Crossing East was distributed by PRI through ContentDepot and was also available via PRX. Stations particularly liked being able to preview and download the program directly from PRX, which we offered free.Indies may use free distribution sites so abundant right now and/or podcast, which is easier than ever. Many are music sites such as Blip.fm or Reverbnation, which can be used to distribute modules or sample segments. I’ve used the latter as an audio application on Facebook. Odeo, Radio4All, AudioPort, and Podpress have been used by producers to podcast longer shows. Many folks distribute on archive.org and a Google search for Creative Commons sites reveals pages of free sites. I think those may be helpful in reaching out to a broader than public radio audience, and younger producers may not worry about keeping control or copyright of their work. For me, it’s a debate since I’ve made a small amount of revenue from CD sales and downloads. Steve Rowland has created a website called ArtistOwned.com that makes downloads available for sale. It’s a promising site he’s created to allow content producers to sell directly to the public and get 75 percent of royalties.

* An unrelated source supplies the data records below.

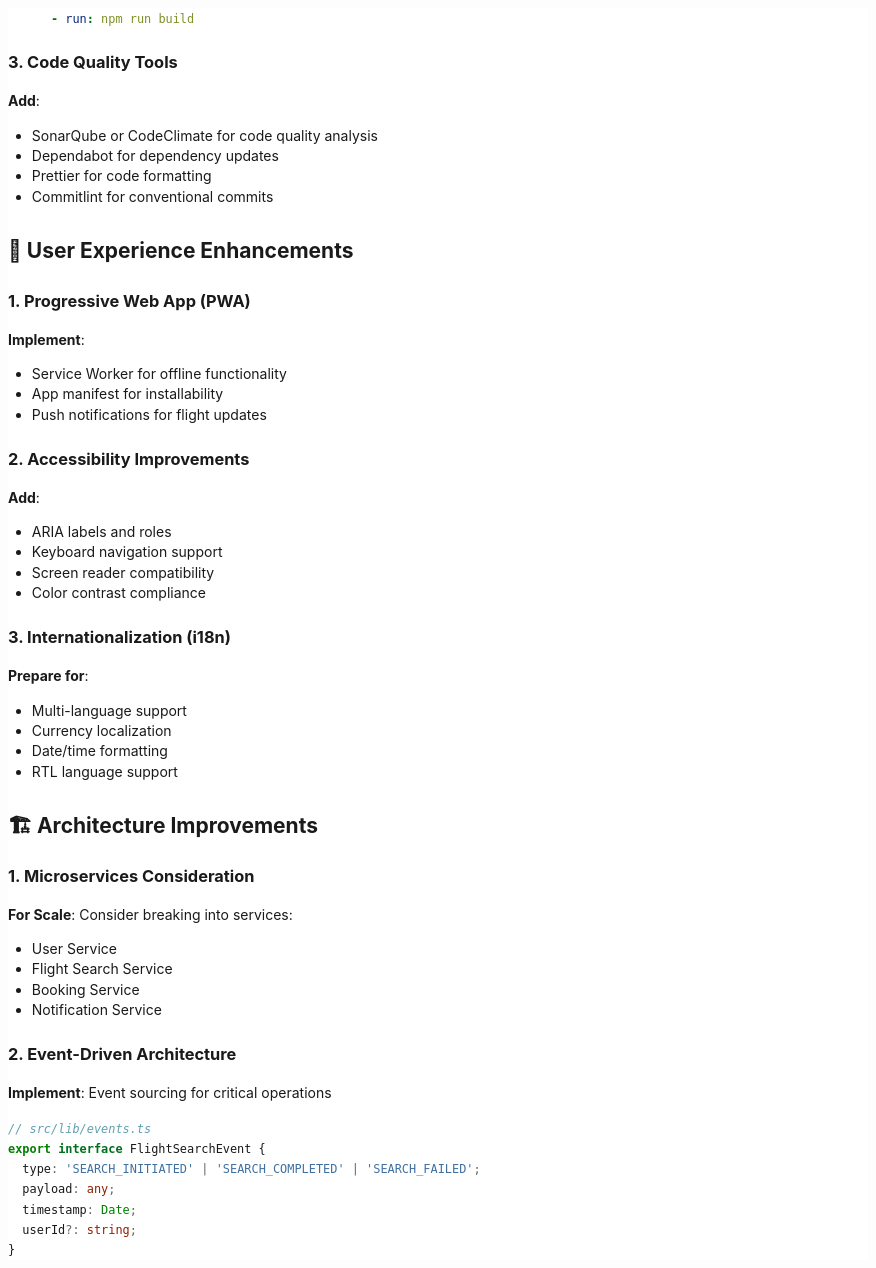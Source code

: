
 ```yaml
      - run: npm run build
```

### 3. Code Quality Tools
**Add**:
- SonarQube or CodeClimate for code quality analysis
- Dependabot for dependency updates
- Prettier for code formatting
- Commitlint for conventional commits

## 📱 User Experience Enhancements

### 1. Progressive Web App (PWA)
**Implement**:
- Service Worker for offline functionality
- App manifest for installability
- Push notifications for flight updates

### 2. Accessibility Improvements
**Add**:
- ARIA labels and roles
- Keyboard navigation support
- Screen reader compatibility
- Color contrast compliance

### 3. Internationalization (i18n)
**Prepare for**:
- Multi-language support
- Currency localization
- Date/time formatting
- RTL language support

## 🏗️ Architecture Improvements

### 1. Microservices Consideration
**For Scale**: Consider breaking into services:
- User Service
- Flight Search Service
- Booking Service
- Notification Service

### 2. Event-Driven Architecture
**Implement**: Event sourcing for critical operations
```typescript
// src/lib/events.ts
export interface FlightSearchEvent {
  type: 'SEARCH_INITIATED' | 'SEARCH_COMPLETED' | 'SEARCH_FAILED';
  payload: any;
  timestamp: Date;
  userId?: string;
}
```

It’s all about building that buzz.
There is so much more I can say about marketing and indie distribution. These are a few ideas that can be adapted to fit your own project. While indies face fierce competition for precious airtime, producers can call attention to their programs to increase carriage and make sure their work is heard.
For the “Shakespeare Is” project, which will be completed next year, we’ve begun a Facebook page (with nearly 200 fans after one month!) and a Twitter account (@ShakespeareIs) to help build a buzz early on. Through this we’ve been building national and international contacts. That may help us develop of potential audience members as well as help secure funding for an educational component and eventual TV version.
On the local level, I’ve started a fundraising project through United States Artists to develop my Stage and Studio arts program at KBOO radio into a regional arts show to air on several stations. I’ve created a dedicated website, the first after 14 years of volunteering to do the show. So far, I’ve marketed it locally using social media, but if I receive funding, I hope to put some of what I’ve learned working nationally into action!